Global Real Estate Perspective February 2024

Retail sales growth slowed in major markets during the second half of 2023 due to softer labor markets, higher interest rates and the gradual waning of the Covid-19 rebound effect. These conditions are expected to carry on affecting consumer demand in early 2024, but rising real wages and a continued increase in international visitors to urban destinations will likely support moderate growth in consumption this year before strengthening in 2025.

Leasing markets are still active in most key locations globally, supported by a range of retailers developing store expansion plans for the next three to five years as the worst disruptions to trading conditions stemming from the pandemic and e-commerce recede. With demand outpacing new construction over each of the last three years in both the U.S. and Canada, national vacancy rates have fallen to record lows. Leasing activity in Europe also remains strong with notable demand for space in larger cities, while the post-pandemic rebound continues in Asia Pacific despite signs of slowing momentum in some markets.

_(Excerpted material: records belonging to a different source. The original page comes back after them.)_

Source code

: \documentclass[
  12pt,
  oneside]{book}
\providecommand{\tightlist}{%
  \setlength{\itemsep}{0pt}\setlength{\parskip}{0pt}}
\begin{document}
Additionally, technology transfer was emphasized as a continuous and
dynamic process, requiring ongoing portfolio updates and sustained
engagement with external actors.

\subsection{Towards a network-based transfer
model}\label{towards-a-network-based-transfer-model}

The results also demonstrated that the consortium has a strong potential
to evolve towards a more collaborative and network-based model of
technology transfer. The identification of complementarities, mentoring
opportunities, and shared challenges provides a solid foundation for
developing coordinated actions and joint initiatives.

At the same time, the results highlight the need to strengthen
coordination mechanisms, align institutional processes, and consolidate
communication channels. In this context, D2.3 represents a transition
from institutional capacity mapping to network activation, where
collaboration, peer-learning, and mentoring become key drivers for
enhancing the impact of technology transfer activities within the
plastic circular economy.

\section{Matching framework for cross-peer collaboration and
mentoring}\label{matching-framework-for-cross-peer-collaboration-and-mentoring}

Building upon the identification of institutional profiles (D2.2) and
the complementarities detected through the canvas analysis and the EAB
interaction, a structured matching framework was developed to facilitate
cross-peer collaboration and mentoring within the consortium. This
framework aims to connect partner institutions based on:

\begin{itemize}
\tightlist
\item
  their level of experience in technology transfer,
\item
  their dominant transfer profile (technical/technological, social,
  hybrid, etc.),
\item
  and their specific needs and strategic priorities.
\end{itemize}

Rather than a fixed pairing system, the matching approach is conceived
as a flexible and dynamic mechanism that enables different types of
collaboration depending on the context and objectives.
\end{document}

This article is part of JLL’s Global Real Estate Perspective

Future trends: Retail poised for continued recovery

Outlook for 2024: Real wage growth and rising international travel are expected to support continued retail spending growth in most major economies during 2024 despite muted economic conditions. North American leasing markets will remain active, supported by a broad range of companies looking to grow their footprints, although net absorption is likely to moderate with limited availability. In Europe, many prime locations are anticipated to see continued retailer demand and competitive tension for space, but strong leasing activity last year and a reduction in available prime space may lead to a moderate slowdown in leasing volumes. And the post-pandemic recovery in Asia Pacific is expected to remain healthy in most markets, with steady rental growth powered by a broad base of tenants including F&B, entertainment and fashion companies.

Long-term: Successful retailers have always been able to adapt to changing market conditions including competition from both online and offline channels, changing consumer shopping habits and increased operational costs. This is particularly true in mature and often saturated retail markets. Most retailers are now on a firmer financial footing than before the pandemic, but high inflation and interest rates are leading many to review their operational models, store formats and pricing strategies to improve their performance. While multichannel integration is now well-established for larger players, other areas in focus include consolidation into dominant locations; smaller store formats and optimizing routing to improve productivity; integration of showrooms and enhanced in-store services; and greater use of pop-up and flexible leasing.